Conference paper

Szmuk, Nitza:

Historical Plaster in the 'White City' of Tel Aviv


Plaster is the finish coat of a building, designed to protect its exterior walls, while serving an aesthetic function. In professional lingo it is called the “sacrificial layer” since, due to its characteristics and exposure to human and natural wear-and-tear, it is intended to be replaced once it deteriorates.

Local plaster is divided into two major groups:
Slaked lime-based plaster – This typical smooth white plaster has become one of the hallmarks of the White City. It originated in a centuries-old local building tradition dating back to Roman times. Until the early 1920s plaster mixtures were created with slaked lime and crushed roofing tiles, hence the ruddy hue of Ottoman period houses in Jaffa and its vicinity. In the 1920s the use of crushed tiles ceased, and the city’s buildings were painted with a wide spectrum of lime-based paints.

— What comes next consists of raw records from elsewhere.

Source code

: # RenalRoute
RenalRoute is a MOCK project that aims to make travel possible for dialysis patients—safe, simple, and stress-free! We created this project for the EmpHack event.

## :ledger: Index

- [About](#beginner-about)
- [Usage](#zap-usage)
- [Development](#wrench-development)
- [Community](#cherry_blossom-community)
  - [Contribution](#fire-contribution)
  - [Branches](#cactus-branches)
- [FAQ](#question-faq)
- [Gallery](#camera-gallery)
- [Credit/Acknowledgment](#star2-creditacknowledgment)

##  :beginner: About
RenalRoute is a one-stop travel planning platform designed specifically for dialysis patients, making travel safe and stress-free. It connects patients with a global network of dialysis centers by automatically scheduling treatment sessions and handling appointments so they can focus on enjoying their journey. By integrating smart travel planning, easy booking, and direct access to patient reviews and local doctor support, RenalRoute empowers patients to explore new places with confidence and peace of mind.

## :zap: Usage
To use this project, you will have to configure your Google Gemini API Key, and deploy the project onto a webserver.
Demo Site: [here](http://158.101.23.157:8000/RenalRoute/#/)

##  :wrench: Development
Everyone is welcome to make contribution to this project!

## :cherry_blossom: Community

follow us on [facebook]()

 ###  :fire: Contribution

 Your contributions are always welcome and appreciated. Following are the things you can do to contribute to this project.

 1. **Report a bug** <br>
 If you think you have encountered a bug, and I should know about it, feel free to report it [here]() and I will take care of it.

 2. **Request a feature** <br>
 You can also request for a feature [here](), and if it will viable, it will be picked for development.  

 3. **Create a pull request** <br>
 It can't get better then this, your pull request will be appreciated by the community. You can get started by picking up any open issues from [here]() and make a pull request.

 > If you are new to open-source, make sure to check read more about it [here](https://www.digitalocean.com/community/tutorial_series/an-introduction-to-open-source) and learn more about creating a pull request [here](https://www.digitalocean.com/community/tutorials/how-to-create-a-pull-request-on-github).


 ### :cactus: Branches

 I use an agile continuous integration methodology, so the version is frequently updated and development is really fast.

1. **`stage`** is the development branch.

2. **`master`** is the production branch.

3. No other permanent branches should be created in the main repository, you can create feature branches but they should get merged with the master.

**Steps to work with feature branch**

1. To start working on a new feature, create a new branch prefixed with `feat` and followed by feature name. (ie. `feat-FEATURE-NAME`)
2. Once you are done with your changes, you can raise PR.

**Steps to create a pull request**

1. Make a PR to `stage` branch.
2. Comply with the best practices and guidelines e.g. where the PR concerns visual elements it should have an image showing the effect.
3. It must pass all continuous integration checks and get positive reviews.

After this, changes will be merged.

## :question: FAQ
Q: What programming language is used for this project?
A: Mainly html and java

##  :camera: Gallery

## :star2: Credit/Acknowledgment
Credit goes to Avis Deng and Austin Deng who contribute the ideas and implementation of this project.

Decorative cement-based plaster – Developed in Europe in the early nineteenth century, this technique was brought to Palestine by architects who immigrated in the 1920s and 1930s. Decorative plaster was commonly used in Central Europe, northern Italy, Belgium, and Eastern Europe. In the early 1920s, Czech engineer Emil Teiner, who specialized in the improvement of construction processes and was well-versed in the production of decorative plaster, arrived in Israel; it is to him that the extensive use of decorative plaster in Tel Aviv ought to be attributed. Teiner prepared special plaster mixtures by commission, described in the professional press as “Teiner’s plaster”

While appearing in numerous forms and hues, local decorative plaster may be divided into three major groups:

Kratzputz – scraped plaster

Waschputz – washed plaster

Steinputz – stone-like plaster

Kratzputz and waschputz are similar in composition, mainly in terms of the quantity of cement in the mixture. They differ in the mode of application: kratzputz is scraped with a nail brush, whereas waschputz is washed with a gentle trickle of water. In both cases, the colored stones comprising the mixture are thus exposed.

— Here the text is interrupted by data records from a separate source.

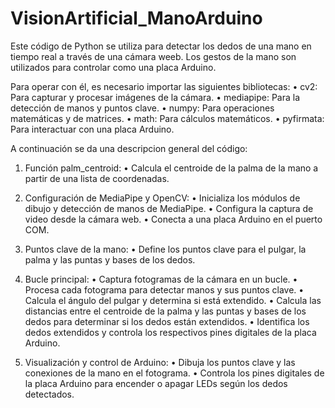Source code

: # VisionArtificial_ManoArduino
Este código de Python se utiliza para detectar los dedos de una mano en tiempo real a través de una cámara weeb. Los gestos de la mano son utilizados 
para controlar como una placa Arduino. 

Para operar con él, es necesario importar las siguientes bibliotecas:
      •	cv2: Para capturar y procesar imágenes de la cámara.
      •	mediapipe: Para la detección de manos y puntos clave.
      •	numpy: Para operaciones matemáticas y de matrices.
      •	math: Para cálculos matemáticos.
      •	pyfirmata: Para interactuar con una placa Arduino.

A continuación se da una descripcion general del código: 
1.	Función palm_centroid:
  •	Calcula el centroide de la palma de la mano a partir de una lista de coordenadas.

2.	Configuración de MediaPipe y OpenCV:
  •	Inicializa los módulos de dibujo y detección de manos de MediaPipe.
  •	Configura la captura de video desde la cámara web.
  •	Conecta a una placa Arduino en el puerto COM.

3.	Puntos clave de la mano:
  •	Define los puntos clave para el pulgar, la palma y las puntas y bases de los dedos.

4.	Bucle principal:
  •	Captura fotogramas de la cámara en un bucle.
  •	Procesa cada fotograma para detectar manos y sus puntos clave.
  •	Calcula el ángulo del pulgar y determina si está extendido.
  •	Calcula las distancias entre el centroide de la palma y las puntas y bases de los dedos para determinar si los dedos están extendidos.
  •	Identifica los dedos extendidos y controla los respectivos pines digitales de la placa Arduino.

5.	Visualización y control de Arduino:
  •	Dibuja los puntos clave y las conexiones de la mano en el fotograma.
  •	Controla los pines digitales de la placa Arduino para encender o apagar LEDs según los dedos detectados.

Steinputz is considered a higher quality, more durable type of plaster. Its application requires more time, and the ratio between the cement and the aggregates is 1:2 instead of 1:3, as in the aforementioned plaster types.

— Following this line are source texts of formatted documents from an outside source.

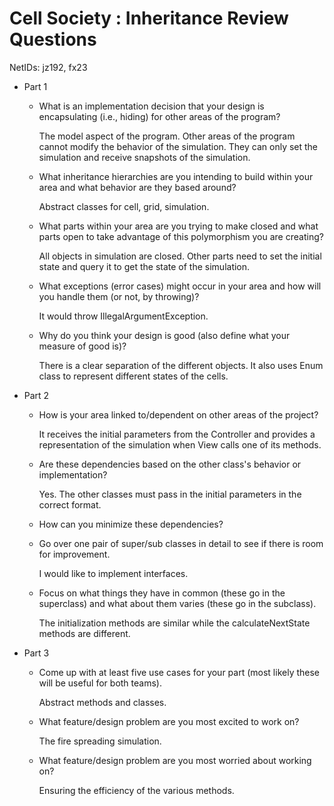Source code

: Cell Society : Inheritance Review Questions
===

NetIDs: jz192, fx23

* Part 1

  * What is an implementation decision that your design is encapsulating (i.e., hiding) for other areas of the program?

    The model aspect of the program. Other areas of the program cannot modify the behavior of the simulation. They can only set the simulation and receive snapshots of the simulation.

  * What inheritance hierarchies are you intending to build within your area and what behavior are they based around?

    Abstract classes for cell, grid, simulation.

  * What parts within your area are you trying to make closed and what parts open to take advantage of this polymorphism you are creating?

    All objects in simulation are closed. Other parts need to set the initial state and query it to get the state of the simulation.

  * What exceptions (error cases) might occur in your area and how will you handle them (or not, by throwing)?

    It would throw IllegalArgumentException.
    
  * Why do you think your design is good (also define what your measure of good is)?

    There is a clear separation of the different objects. It also uses Enum class to represent different states of the cells. 

* Part 2

  * How is your area linked to/dependent on other areas of the project?

    It receives the initial parameters from the Controller and provides a representation of the simulation when View calls one of its methods.

  * Are these dependencies based on the other class's behavior or implementation?

    Yes. The other classes must pass in the initial parameters in the correct format.

  * How can you minimize these dependencies?

  * Go over one pair of super/sub classes in detail to see if there is room for improvement.

    I would like to implement interfaces.

  * Focus on what things they have in common (these go in the superclass) and what about them varies (these go in the subclass).

    The initialization methods are similar while the calculateNextState methods are different.

* Part 3

  * Come up with at least five use cases for your part (most likely these will be useful for both teams).

    Abstract methods and classes.

  * What feature/design problem are you most excited to work on?

    The fire spreading simulation.
    
  * What feature/design problem are you most worried about working on?

    Ensuring the efficiency of the various methods.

Each group may yield different results, depending on the type and size of stone, the pigments added to the mixture to variegate the background (from reddish orange to light blue and green), the finish type (washing, coarse or gentle scraping, polishing, etc.).

The specimens, their influence on White City architecture, and the dilemmas arising during the conservation process will be addressed in depth at the conference.